Aware that tourism is one of the most significant contributors to the country’s economy, the Greek parliament have kept certain concessions in place to allow superyachts to visit the country without incurring a noticeably larger cost to their vacation.
More specifically, they have maintained the two categories which were introduced last year as a means of offering a VAT discount to superyachts, and thus incentivising the flow of visiting vessels.
What this means in real terms is that vessels which have been granted permission to undertake international cruises will experience an almost imperceptible 0.4% rise, whilst vessels permitted to carry out long range cruises within Greek waters will see a similarly minor increase of 0.5%.

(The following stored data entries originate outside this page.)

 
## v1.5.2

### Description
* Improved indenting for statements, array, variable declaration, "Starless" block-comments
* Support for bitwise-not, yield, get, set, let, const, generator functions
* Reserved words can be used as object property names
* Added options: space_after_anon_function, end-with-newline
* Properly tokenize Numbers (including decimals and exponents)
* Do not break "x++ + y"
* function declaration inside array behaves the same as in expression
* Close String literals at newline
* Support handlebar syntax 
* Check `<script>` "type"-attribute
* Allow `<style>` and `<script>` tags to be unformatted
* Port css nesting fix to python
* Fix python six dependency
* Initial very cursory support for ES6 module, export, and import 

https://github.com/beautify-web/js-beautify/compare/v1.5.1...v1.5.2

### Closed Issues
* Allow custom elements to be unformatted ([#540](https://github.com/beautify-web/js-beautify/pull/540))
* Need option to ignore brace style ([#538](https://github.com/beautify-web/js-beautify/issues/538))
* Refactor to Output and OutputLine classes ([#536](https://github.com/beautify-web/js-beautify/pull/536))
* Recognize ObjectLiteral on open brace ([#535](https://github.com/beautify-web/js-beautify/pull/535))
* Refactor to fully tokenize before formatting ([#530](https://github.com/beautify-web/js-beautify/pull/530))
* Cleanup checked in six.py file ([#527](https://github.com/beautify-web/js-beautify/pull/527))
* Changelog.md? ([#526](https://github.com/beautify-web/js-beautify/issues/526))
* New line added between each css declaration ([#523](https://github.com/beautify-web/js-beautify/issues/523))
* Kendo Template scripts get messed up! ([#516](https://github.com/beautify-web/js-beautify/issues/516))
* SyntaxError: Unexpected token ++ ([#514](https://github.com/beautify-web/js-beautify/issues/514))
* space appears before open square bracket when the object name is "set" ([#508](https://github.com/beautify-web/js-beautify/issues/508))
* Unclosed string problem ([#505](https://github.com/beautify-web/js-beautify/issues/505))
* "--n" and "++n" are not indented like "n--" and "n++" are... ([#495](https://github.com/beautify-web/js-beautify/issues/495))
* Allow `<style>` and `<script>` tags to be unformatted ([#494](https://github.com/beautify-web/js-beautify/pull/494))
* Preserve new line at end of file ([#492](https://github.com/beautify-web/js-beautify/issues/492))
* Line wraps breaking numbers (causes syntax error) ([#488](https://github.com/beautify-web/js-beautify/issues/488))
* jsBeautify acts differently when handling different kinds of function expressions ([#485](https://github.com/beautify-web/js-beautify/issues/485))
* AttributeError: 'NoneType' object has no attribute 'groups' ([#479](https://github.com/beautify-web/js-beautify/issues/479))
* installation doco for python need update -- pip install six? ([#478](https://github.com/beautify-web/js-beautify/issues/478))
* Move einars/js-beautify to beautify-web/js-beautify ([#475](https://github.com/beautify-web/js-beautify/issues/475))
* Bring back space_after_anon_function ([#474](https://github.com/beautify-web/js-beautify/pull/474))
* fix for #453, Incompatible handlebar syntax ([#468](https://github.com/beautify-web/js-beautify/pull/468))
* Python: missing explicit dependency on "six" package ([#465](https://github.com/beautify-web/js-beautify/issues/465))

..the season has really picked up, and the difference in each category means bigger yachts are seeing such incremental rises, with the VAT laws only adding amounts less than 500 euros.
It should also be added that even with an entirely negligible increase, the VAT paid on Greek charters remains similar to the VAT paid on similar Mediterranean favourites.
What’s more, the berthing costs in Greece are fractional of those compared with other destinations in the West Mediterranean such as Monaco and St Tropez, and the private bays are far less crowded and easier to reach.
With this in mind, the news is unlikely to pose an impediment to either the growth of Greece or the number of charters being booked this summer.
As a broker in Greece replied when asked for comment, 'the season has really picked up, and the difference in each category means bigger yachts are seeing such incremental rises, with the VAT laws only adding amounts less than 500 euros'.
Likewise, a representative from the GYA issued a statement outlining the small changes, and concluded by suggesting that everyone will be able to 'proceed accordingly with no inconvenience caused whatsoever'.
Ultimately, the VAT paid on a luxury charter vacation is unlikely to determine the choices made by charterers, and the growing demand for superyachts in this part of the world would appear to compound the argument that such fees are never considered in isolation.
For instance, by stepping back and looking at things in a broader context, it’s clear that Greece remains one of the most attractive charter destinations.
From exploring scores of uninhabited islands, to jumping into the vibrant culture of Mykonos, there really are few summertime charter destinations with greater appeal.
In other words: with a seemingly infinite number of idyllic and award-winning beaches on offer, along with an estimable history and cuisine scene, what’s less than a percentage increase in VAT in the grander scheme of things?